Creating Konglish

This is a great concept I have shamelessly copied from another blog, which gives and idea of how Koreans often speak English when they first turn up in our lessons. Konglish – the Korean version of English that often bares little resemblance to our actual language – is both a highly amusing and depressingly large part of my life right now. It turns out that sticking an English passage into a translator, translating to Korean and then translating back into English gives a pretty good representation of it. I thought I’d experiment, using some lyrics from a particularly poetic Coldplay song. Here are the results:

Original Lyrics:

When you try your best but you don’t succeed
When you get what you want but not what you need
When you feel so tired but you can’t sleep
Stuck in reverse.

And the tears come streaming down your face
When you lose something you can’t replace
When you love someone but it goes to waste
Could it be worse?

Lights will guide you home
And ignite your bones
And I will try to fix you

Korean Translation: (using google translator)

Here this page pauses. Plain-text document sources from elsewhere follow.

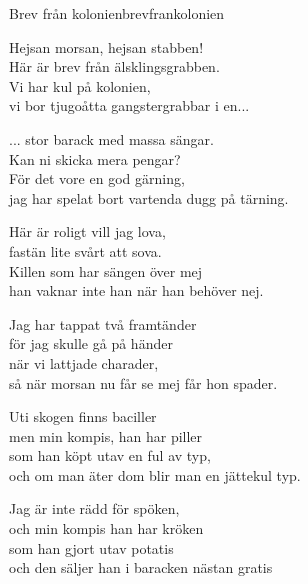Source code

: \newpage

\begin{song}{Brev från kolonien}{brevfrankolonien}
\begin{vers}
Hejsan morsan, hejsan stabben! \\
Här är brev från älsklingsgrabben.\\
Vi har kul på kolonien,\\
vi bor tjugoåtta gangstergrabbar i en...\\
\end{vers}
\begin{vers}
... stor barack med massa sängar. \\
Kan ni skicka mera pengar?\\
För det vore en god gärning,\\
jag har spelat bort vartenda dugg på tärning.\\
\end{vers}
\begin{vers}
Här är roligt vill jag lova, \\
fastän lite svårt att sova.\\
Killen som har sängen över mej\\
han vaknar inte han när han behöver nej.\\
\end{vers}
\begin{vers}
Jag har tappat två framtänder \\
för jag skulle gå på händer\\
när vi lattjade charader,\\
så när morsan nu får se mej får hon spader.\\
\end{vers}
\begin{vers}
Uti skogen finns baciller \\
men min kompis, han har piller\\
som han köpt utav en ful av typ,\\
och om man äter dom blir man en jättekul typ.\\
\end{vers}
\begin{vers}
Jag är inte rädd för spöken, \\
och min kompis han har kröken\\
som han gjort utav potatis\\
och den säljer han i baracken nästan gratis\\
\end{vers}
\begin{vers}

\end{vers}
\end{song}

당신의 최고의하려고 할 때 성공하지만 그렇지가 않아
원하는 것을 얻을 때 무엇이 필요하지만
기분이 너무 피곤하면 잠을하지만 할 수 없어
길바닥에 반대합니다.

그리고 당신의 얼굴의 눈물 이리 스트리밍 다운
그 어떤 것도 잃을 경우 대체할 수없습니다
이 때 당신이 사랑하는 사람을 낭비하지만
더 나빠질 것 같은데요?

조명 안내해 드리겠 홈
귀하의 뼈 및 점화
그리고 난 당신이 시도를 수정

And Back Into English:

When you try your best but you do not succeed
What is needed, but when you want to get
I feel so tired you can not do sleep but
stuck opposed.

And the tears come streaming down your face.
If you lose anything that can not substitute.
When you love someone, but to waste
I think it’s worse?

1000000000000 people take you home
Your bones and burns
And I want you to try to fix

Conclusion: This does have an uncanny resemblance to some of the stuff I find myself correcting day to day. Where on earth do those millions of people come from? The meaning is brilliantly, and completely, lost in translation.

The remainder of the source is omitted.